As it was not easy to find competitors in the Netherlands after becoming a professional athlete in his weightclass, he tried his luck abroad. In Baku, Azerbaijan, Eersel took part in a K1-tournament, where he qualified for the finals. He did not win the finals, but the hunger for more had started.

After this Eersel was invited for competitions in his country of birth Surinam, Russia (W5), Greece, Germany, Turkey (Mix Fight Gala), the US (Legacy and Lion Fight) and China (Wu Lin Feng, Glory of Heroes).

Kickboxing career

Early career
Eersel made his Lion Fight debut against Jo Nattawut at Lion Fight 29 on May 27, 2016. He won the fight in the fifth round, with a head kick knockout. 
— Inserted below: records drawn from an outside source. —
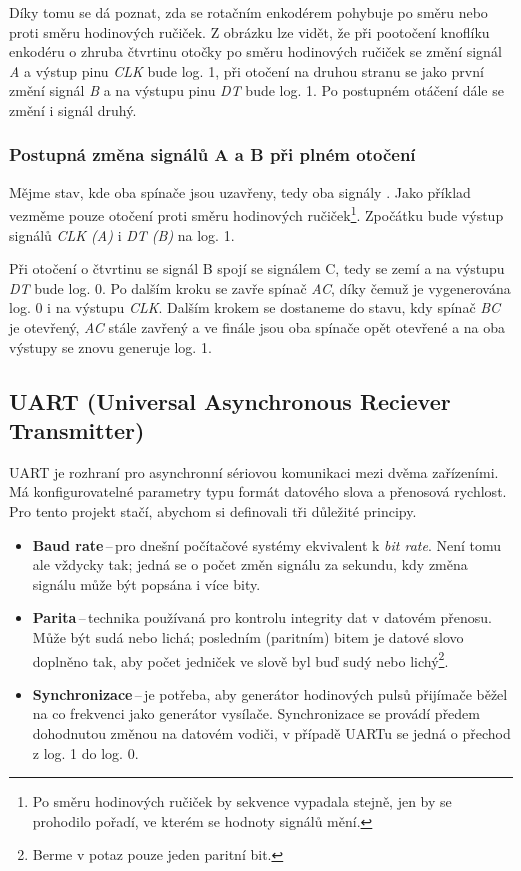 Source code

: \documentclass[a4paper, 11pt]{article}
\begin{document}
Díky tomu se dá poznat, zda se rotačním enkodérem pohybuje po směru nebo proti směru hodinových ručiček.
Z obrázku lze vidět, že při pootočení knoflíku enkodéru o zhruba čtvrtinu otočky po směru hodinových ručiček se změní signál \emph{A} a výstup pinu \emph{CLK} bude log. 1, při otočení na druhou stranu se jako první změní signál \emph{B} a na výstupu pinu \emph{DT} bude log. 1. Po postupném otáčení dále se změní i signál druhý.

\subsubsection{Postupná změna signálů A a B při plném otočení}\label{1_1_2:otoceni}

Mějme stav, kde oba spínače jsou uzavřeny, tedy oba signály . Jako příklad vezměme pouze otočení proti směru hodinových ručiček\footnote{Po směru hodinových ručiček by sekvence vypadala stejně, jen by se prohodilo pořadí, ve kterém se hodnoty signálů mění.}.
Zpočátku bude výstup signálů \emph{CLK (A)} i \emph{DT (B)} na log. 1.

Při otočení o čtvrtinu se signál B spojí se signálem C, tedy se zemí a na výstupu \emph{DT} bude log. 0.
Po dalším kroku se zavře spínač \emph{AC}, díky čemuž je vygenerována log. 0 i na výstupu \emph{CLK}.
Dalším krokem se dostaneme do stavu, kdy spínač \emph{BC} je otevřený, \emph{AC} stále zavřený a ve finále jsou oba spínače opět otevřené a na oba výstupy se znovu generuje log. 1.

\subsection{UART (Universal Asynchronous Reciever Transmitter)}\label{1_2:uart}

UART je rozhraní pro asynchronní sériovou komunikaci mezi dvěma zařízeními.
Má konfigurovatelné parametry typu formát datového slova a přenosová rychlost.
Pro tento projekt stačí, abychom si definovali tři důležité principy.
\begin{itemize}
    \item \textbf{Baud rate}\,--\,pro dnešní počítačové systémy ekvivalent k \emph{bit rate}. Není tomu ale vždycky tak; jedná se o počet změn signálu za sekundu, kdy změna signálu může být popsána i více bity. 
    \item \textbf{Parita}\,--\,technika používaná pro kontrolu integrity dat v datovém přenosu. Může být sudá nebo lichá; posledním (paritním) bitem je datové slovo doplněno tak, aby počet jedniček ve slově byl buď sudý nebo lichý\footnote{Berme v potaz pouze jeden paritní bit.}.
    \item \textbf{Synchronizace}\,--\,je potřeba, aby generátor hodinových pulsů přijímače běžel na co  frekvenci jako generátor vysílače. Synchronizace se provádí předem dohodnutou změnou na datovém vodiči, v případě UARTu se jedná o přechod z log. 1 do log. 0.
\end{itemize}
\end{document}
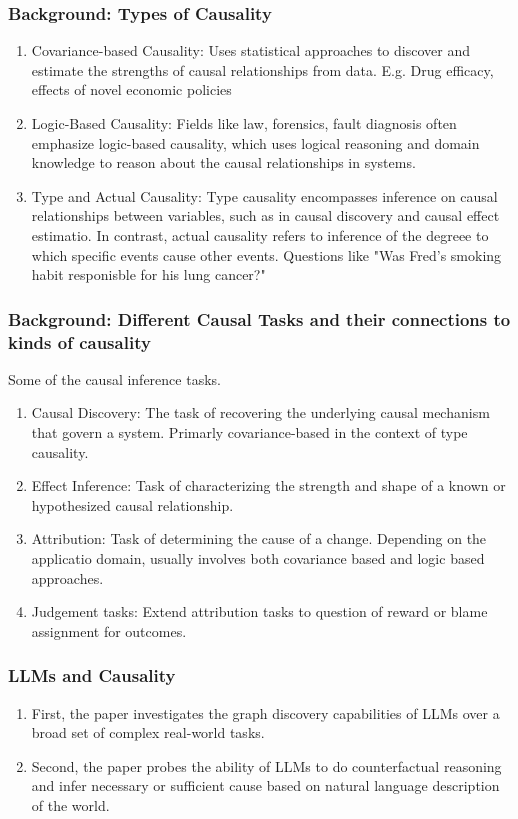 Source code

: \documentclass{beamer}
\begin{document}
\begin{frame}
	\frametitle{Background: Types of Causality}
	\begin{enumerate}
		\item Covariance-based Causality: Uses statistical
			approaches to discover and estimate the strengths of
			causal relationships from data. E.g. Drug efficacy, effects 
			of novel economic policies
		\item Logic-Based Causality: Fields like law, forensics, fault diagnosis
			often emphasize logic-based causality, which uses logical
			reasoning and domain knowledge to reason about the causal 
			relationships in systems.
		\item Type and Actual Causality: Type causality encompasses inference
			on causal relationships between variables, such as in causal 
			discovery and causal effect estimatio. In contrast, actual 
			causality refers to inference of the degreee to which specific
			events cause other events. Questions like "Was Fred's smoking 
			habit responisble for his lung cancer?"
	\end{enumerate}
\end{frame}

\begin{frame}
	\frametitle{Background: Different Causal Tasks and their connections to kinds of causality}
	Some of the causal inference tasks.
	\begin{enumerate}
		\item Causal Discovery: The task of recovering the underlying causal
			mechanism that govern a system. Primarly covariance-based in the
			context of type causality.
		\item Effect Inference: Task of characterizing the strength and shape of 
			a known or hypothesized causal relationship. 
		\item Attribution: Task of determining the cause of a change. Depending on the applicatio domain, usually involves both covariance based and logic based approaches.
		\item Judgement tasks: Extend attribution tasks to question of reward or
			blame assignment for outcomes.
	\end{enumerate}
\end{frame}

\begin{frame}
	\frametitle{LLMs and Causality}
	\begin{enumerate}
		\item First, the paper investigates the graph discovery capabilities of
			LLMs over a broad set of complex real-world tasks.
		\item Second, the paper probes the ability of LLMs to do counterfactual
			reasoning and infer necessary or sufficient cause based on
			natural language description of the world.
	\end{enumerate}
\end{frame}
\end{document}
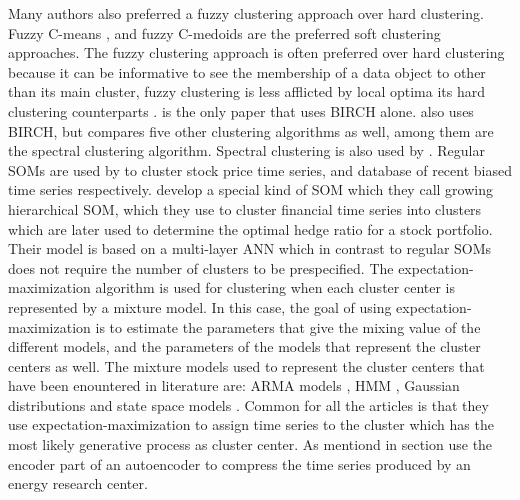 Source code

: Many authors also preferred a fuzzy clustering approach over hard clustering. 
Fuzzy C-means \cite{temporal_tsc_threshold_ar_models, wavelet_multivar_tsc_multi_pca, fuzzy_c_means_pso_svd, struct_damage_ar_fuzzy_c_means},
and fuzzy C-medoids \cite{garch_robust_tsc, copula_fuzzy_tsc_spatial, tsc_ar_metric_air_pollution, ar_metric_trimmed_fuzzy_tsc_pm10} 
are the preferred soft clustering approaches.
The fuzzy clustering approach is often preferred over hard clustering because
it can be informative to see the membership of a data object to other than its main cluster, fuzzy clustering is less afflicted by local optima 
its hard clustering counterparts \cite{garch_robust_tsc}.
\textcite{svd_birch_tsc_stock_price} is the only paper that uses BIRCH alone. 
\textcite{auto_encoder_many_tsc_algorithms} also uses BIRCH, but compares five other clustering algorithms as well, among them are the spectral clustering algorithm. 
Spectral clustering is also used by \textcite{temporal_tsc_threshold_ar_models, fragmented_periodogram}.
Regular SOMs are used by \textcite{stock_price_tsc_regr_trees_som, dwt_hac_kmeans_som} to cluster stock price time series, and database of recent biased time series respectively. 
\textcite{ghsom_optimal_hedge_ratio} develop a special kind of SOM which they call growing hierarchical SOM, which they use to cluster financial time series into clusters which are later used to determine the optimal hedge ratio for a stock portfolio. 
Their model is based on a multi-layer ANN which in contrast to regular SOMs does not require the number of clusters to be prespecified. 
The expectation-maximization algorithm is used for clustering when each cluster center is represented by a mixture model. 
In this case, the goal of using expectation-maximization is to estimate the parameters that give the mixing value of the different models, 
and the parameters of the models that represent the cluster centers as well. 
The mixture models used to represent the cluster centers that have been enountered in literature are: ARMA models \cite{moar_mpl_tsc}, HMM \cite{mixture_gaussian_hmm}, Gaussian distributions \cite{auto_encoder_many_tsc_algorithms} and state space models \cite{hier_clust_w_state_space_models}.
Common for all the articles is that they use expectation-maximization to assign time series to the cluster which has the most likely generative process as cluster center.
As mentiond in section \textcite{auto_encoder_many_tsc_algorithms} use the encoder part of an autoencoder to compress the time series produced by an energy research center. 
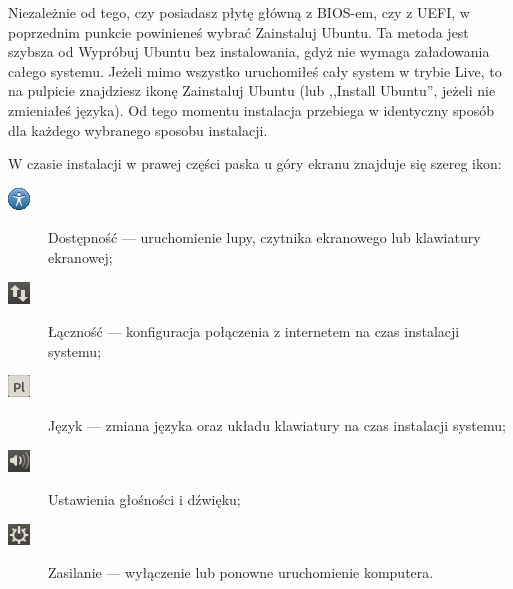 Niezależnie od tego, czy posiadasz płytę główną z BIOS-em, czy z UEFI, w poprzednim punkcie powinieneś wybrać \textcolor{ubuntu_orange}{Zainstaluj Ubuntu}. Ta metoda jest szybsza od \textcolor{ubuntu_orange}{Wypróbuj Ubuntu bez instalowania}, gdyż nie wymaga załadowania całego systemu. Jeżeli mimo wszystko uruchomiłeś cały system w trybie Live, to na pulpicie znajdziesz ikonę \textcolor{ubuntu_orange}{Zainstaluj Ubuntu} (lub ,,Install Ubuntu'', jeżeli nie zmieniałeś języka). Od tego momentu instalacja przebiega w identyczny sposób dla każdego wybranego sposobu instalacji.

W czasie instalacji w prawej części paska u góry ekranu znajduje się szereg ikon:
\begin{description}
\item[\includegraphics{images/ikony_dostempnosc.png}]\textcolor{ubuntu_orange}{Dostępność} --- uruchomienie lupy, czytnika ekranowego lub klawiatury ekranowej;
\item[\includegraphics{images/ikony_internet.png}]\textcolor{ubuntu_orange}{Łączność} --- konfiguracja połączenia z internetem na czas instalacji systemu;
\item[\includegraphics{images/ikony_jezyk.png}]\textcolor{ubuntu_orange}{Język} --- zmiana języka oraz układu klawiatury na czas instalacji systemu;
\item[\includegraphics{images/ikony_dzwiek.png}]\textcolor{ubuntu_orange}{Ustawienia głośności i dźwięku};
\item[\includegraphics{images/ikony_zasilanie.png}]\textcolor{ubuntu_orange}{Zasilanie} --- wyłączenie lub ponowne uruchomienie komputera.
\end{description}
\clearpage
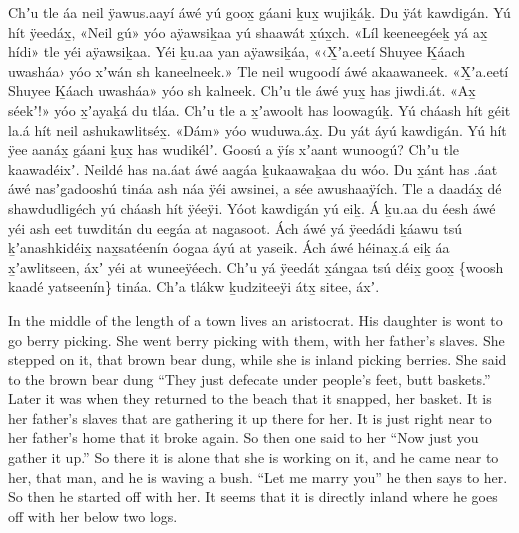 \begin{pairs}
\begin{Leftside}
Chʼu tle áa neil ÿawus.aayí áwé yú goox̱ gáani ḵux̱ wujiḵáḵ.
Du ÿát kawdigán.
Yú hít ÿeedáx̱, «\!Neil gú\!» yóo aÿawsiḵaa yú shaawát x̱úx̱ch.
«\!Líl keeneegéeḵ yá ax̱ hídi\!» tle yéi aÿawsiḵaa.
Yéi ḵu.aa yan aÿawsiḵáa,
«\!‹\!X̱ʼa.eetí Shuyee Ḵáach uwa\-sháa\!› yóo xʼwán sh kaneelneek.\!»
Tle neil wugoodí áwé akaawaneek.
«\!X̱ʼa.eetí Shu\-yee Ḵáach uwasháa\!» yóo sh kalneek.
Chʼu tle áwé yux̱ has jiwdi.át.
«\!Ax̱ séekʼ!\!» yóo x̱ʼayaḵá du tláa.
Chʼu tle a x̱ʼawoolt has loowagúḵ.
Yú cháash hít géit la.á hít neil ashukawlitséx̱.
«\!Dám\!» yóo wuduwa.áx̱.
Du yát áyú kawdigán.
Yú hít ÿee aanáx̱ gáani ḵux̱ has wudikélʼ.
Goosú a ÿís xʼaant wunoogú?
Chʼu tle kaawadéixʼ.
\pend
\pstart
{}Neildé has na.áat áwé aag̱áa ḵukaawaḵaa du wóo.
Du x̱ánt has .áat áwé nasʼgadooshú tináa ash náa ÿéi awsinei, a sée awushaaÿích.
Tle a daadáx̱ dé shawdudlig̱éch yú cháash hít ÿéeÿi.
Yóot kawdigán yú eiḵ.
Á ḵu.aa du éesh áwé yéi ash eet tuwditán du eeg̱áa at nag̱asoot.
Ách áwé yá ÿeedádi ḵáawu tsú ḵʼanashkidéix̱ nax̱satéenín óog̱aa áyú at yaseik.
Ách áwé héinax̱.á eiḵ áa x̱ʼaw\-li\-tseen, áxʼ yéi at wuneeÿéech.
Chʼu yá ÿeedát x̱áng̱aa tsú déix̱ goox̱ \{woosh kaadé yatseenín\} tináa.
Chʼa tlákw ḵudziteeÿi átx̱ sitee, áxʼ.
\pend
\endnumbering
\end{Leftside}
\begin{Rightside}
\beginnumbering
\pstart
\noindent
{}In the middle of the length of a town lives an aristocrat.
His daughter is wont to go berry picking.
She went berry picking with them, with her father’s slaves.
She stepped on it, that brown bear dung, while she is inland picking berries.
She said to the brown bear dung
\qqk{}“They just de\-fecate under people’s feet, butt baskets.”
Later it was when they returned to the beach that it snapped, her basket.
It is her father’s slaves that are gathering it up there for her.
It is just right near to her father’s home that it broke again.
So then one said to her
\qqk{}“Now just you gather it up.”
So there it is alone that she is working on it,
and he came near to her, that man,
and he is waving a bush.
\qqk{}“Let me marry you” he then says to her.
So then he started off with her.
It seems that it is directly inland where he goes off with her below two logs.

\end{Rightside}
\end{pairs}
After defeating the two-weight Lion Fight champion, Eersel was given a chance to fight for the Super Middleweight title, with his opponent being Jake Purdy. The title bout took place at Lion Fight 33 on November 18, 2016. Eersel won the fight by a second round technical knockout. He then fought Chen Yawei during Mix Fight Gala 20, on December 3, 2016, winning the fight by a first round-knockout. Eersel made his first Lion Fight title defense against Dewitt Pratt at Lion Fight 34 on  February 3, 2017. He won the fight by a knockout in the first round.

Eersel took part in the Mix Fight Gala 78.5 kg tournament, which took place at Mix Fight Gala 21 on May 6, 2017. He beat Marco Pleschberger in the semi finals by a second-round technical knockout, and Sergej Braun in the finals by a first-round knockout to capture the tournament title.

Regian made his second Lion Fight title defense against Matous Kohout at Lion Fight 38 on September 29, 2017. He won the fight by a fifth round KO. His third title defense came during Lion Fight 50, when he defeated Joakim Hagg by a fifth round TKO.

ONE Championship
Eersel made his ONE Championship debut against Brad Riddell at ONE Championship: Heroes of Honor on April 2018. Eersel won the fight by a unanimous decision. Despite being contracted with ONE Championship, Eersel made his third Lion Fight title defense against Joakim Hagg at Lion Fight 50 on November 3, 2018. He won the fight by a fifth-round technical knockout.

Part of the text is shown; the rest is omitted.